Many cardiac arrest survivors have cognitive and emotional problems long after hospital discharge. To date, there have been few structured programmes to rehabilitate these patients and this is a component of the patient pathway that can be improved considerably. The ERC-ESICM guidelines provide recommendations on the follow-up care for post-cardiac arrest patients.

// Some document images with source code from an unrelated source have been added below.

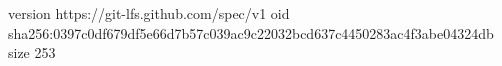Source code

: version https://git-lfs.github.com/spec/v1
oid sha256:0397c0df679df5e66d7b57c039ac9c22032bcd637c4450283ac4f3abe04324db
size 253
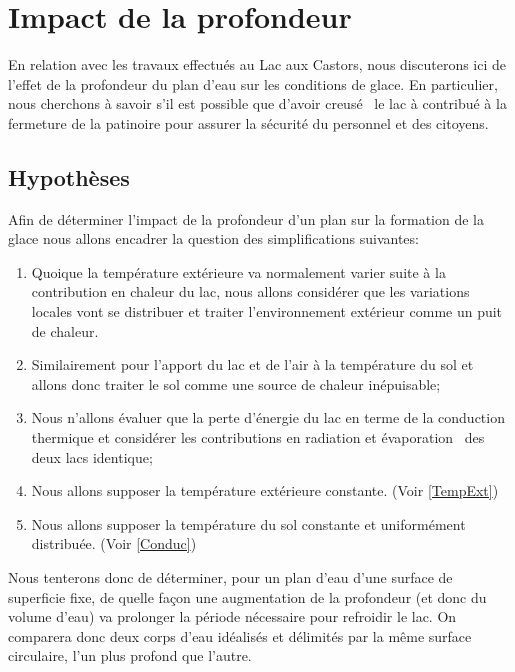 \documentclass[12pt]{article}
\begin{document}
\section{Impact de la profondeur}

En relation avec les travaux effectu\'es au Lac aux Castors, nous discuterons ici de l'effet de la
profondeur du plan d'eau sur les conditions de glace. En particulier, nous cherchons \`a savoir s'il est
possible que d'avoir creus\'e~\cite{Lac} le lac \`a contribu\'e \`a la fermeture de la patinoire pour
assurer la s\'ecurit\'e du personnel et des citoyens.

\subsection{Hypoth\`eses}

Afin de d\'eterminer l'impact de la profondeur d'un plan sur la formation de la glace nous allons
encadrer la question des simplifications suivantes:

\begin{enumerate}
    \item Quoique la temp\'erature ext\'erieure va normalement varier suite \`a la contribution
        en chaleur du lac, nous allons consid\'erer que les variations locales vont se distribuer
        et traiter l'environnement ext\'erieur comme un puit de chaleur.
    \item Similairement pour l'apport du lac et de l'air \`a la temp\'erature du sol et allons
        donc traiter le sol comme une source de chaleur in\'epuisable;
    \item Nous n'allons \'evaluer que la perte d'\'energie du lac en terme de la conduction thermique
        et consid\'erer les contributions en radiation et \'evaporation~\cite{Evap} des deux lacs
        identique;
    \item Nous allons supposer la temp\'erature ext\'erieure constante. (Voir \ref{TempExt})
    \item Nous allons supposer la temp\'erature du sol constante et uniform\'ement distribu\'ee.
        (Voir \ref{Conduc})
\end{enumerate}

Nous tenterons donc de d\'eterminer, pour un plan d'eau d'une surface de superficie fixe, de quelle fa\c
con une augmentation de la profondeur (et donc du volume d'eau) va prolonger la p\'eriode n\'ecessaire
pour refroidir le lac. On comparera donc deux corps d'eau id\'ealis\'es et d\'elimit\'es par la m\^eme
surface circulaire, l'un plus profond que l'autre.
\end{document}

Since 2010, considerable progress in clinical research has created important advances, making these post-resuscitation guidelines immediately applicable in many patients. However, there are still knowledge gaps, which require further investigation. Temperature management is probably the field in which most questions remain unsolved. Should we use a specific cooling technique? What is the best sedation strategy during cooling? Who are the best candidates for a lower target temperature target (32–34 °C)? Should we start cooling during transport to hospital? As early pneumonia is very frequent in cooled patients, should we give prophylactic antibiotics? Ongoing clinical studies might provide definitive conclusions in the very near future. The optimal management of post-resuscitation circulatory failure also remains controversial. Although some clinical data suggest 75 mmHg as a target for mean arterial pressure, this should be further investigated in prospective studies. The use of steroids during the post-resuscitation shock also requires further exploration. Brain injury is the cornerstone of outcome: new imaging and electrophysiological investigations will help to refine the neuroprognostication strategy that has been proposed. Finally, follow-up care for survivors is now recommended but we need high-level evidence for this rehabilitation phase.
While further science is awaited, we sincerely hope that these 2015 guidelines will help intensive care clinicians to treat their post-cardiac arrest patients.